Luc Ferry interviewé* le 21/10 par le site e-marketing.fr (ça ne s'invente pas) : extraits de ses assertions, suivies de mes commentaires en rouge.

 

emarketing.fr : Qu'ont les Américains, que n'ont pas les Européens, qui favorise l'innovation et le progrès ?

Luc Ferry : Les Américains n'ont pas d'Ancien Régime. Nous, Européens, nous en sommes extirpés.[Impute-t-il vraiment à Louis XIV et Louis XV l'échec économique de l'UE ?]. De plus, en Europe, et particulièrement en France, nous sommes guidés par une culture chrétienne [non : le christianisme est minoritaire et ouvertement rejeté par les décideurs politico-économiques], qui plus est catholique [c'est encore pire ?], qui, sur les questions économiques, n'est probablement pas une référence de pertinence. Le catholicisme nous vend de la décroissance en toute bonne foi, oubliant que pour pouvoir partager les richesses, il faut commencer par les produire.[Ferry confond l'idée de prospérité avec l'utopie (récente et déclinante) de la croissance sans limites]. Dans toutes les grandes traditions spirituelles qui ont fait l'Occident, que ce soit chez les Grecs, les juifs ou les protestants, le scandale n'est pas la richesse mais la misère. [Elle l'est aussi chez les théologiens chrétiens : par exemple saint Augustin, que Ferry n'a pas lu]. Comme disait Aristote, "pour être généreux, il faut être riche". [Ferry ignore le casino financier et l'accaparement spéculatif par une infime minorité, que même des profs d'économie dénoncent aujourd'hui]. A contrario, dans la tradition catholique, la richesse est un obstacle à l'entrée au paradis, idée qui a encore guidé toute l'histoire du catholicisme social, qui a beaucoup marqué l'Europe. [Ne voyant pas ce qu'est le paradis, Ferry est mal placé pour nous dire comment on y entre].

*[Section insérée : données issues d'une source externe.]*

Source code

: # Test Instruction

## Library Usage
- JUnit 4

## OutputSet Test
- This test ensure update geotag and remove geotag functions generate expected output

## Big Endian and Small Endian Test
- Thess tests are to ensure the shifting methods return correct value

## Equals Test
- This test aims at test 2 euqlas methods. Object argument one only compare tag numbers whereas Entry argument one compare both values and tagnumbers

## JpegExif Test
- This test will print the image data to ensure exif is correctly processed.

Que pensez-vous de la récente intervention du gouvernement dans l'affaire Uber Pop ? Fallait-il suspendre ce service au risque de freiner, une fois de plus, l'innovation en France ?

Je comprends la détresse des taxis qui ont payé leur patente plus de 300 000 euros. J'admets aussi que l'on puisse assimiler Uber Pop à du travail au noir. Mais on ne va pas supprimer l'économie collaborative et interdire BlaBlaCar ou AirBnB, même s'ils nuisent aux taxis ou à l'hôtellerie traditionnelle ! Il faut comprendre que les emplois de travailleurs indépendants sont bel et bien des emplois et qu'ils concourent, à leur façon, à combattre le chômage. L'économie collaborative porte une autre forme de travail, bien différente du salariat. Alors, plutôt que d'interdire ces nouvelles formes de travail, mieux vaudrait les fiscaliser raisonnablement. Le statut de travailleur indépendant a le vent en poupe, ce n'est pas une mauvaise nouvelle en soi : il faut juste que la fiscalité s'adapte à cet état de fait. [Huit jours avant cet entretien, les salariés français d'UberPop se sont révoltés* contre leur employeur-prédateur. Mais M. Ferry ne le sait pas... Il préfère assimiler Uber à des entreprises fonctionnant sur d'autres bases et ne violant pas, quant à elles, le code du travail ; en attendant le TTIP transatlantique qui permettra à Uber de faire annuler une partie de ce code par un tribunal d'arbitrage privé. ]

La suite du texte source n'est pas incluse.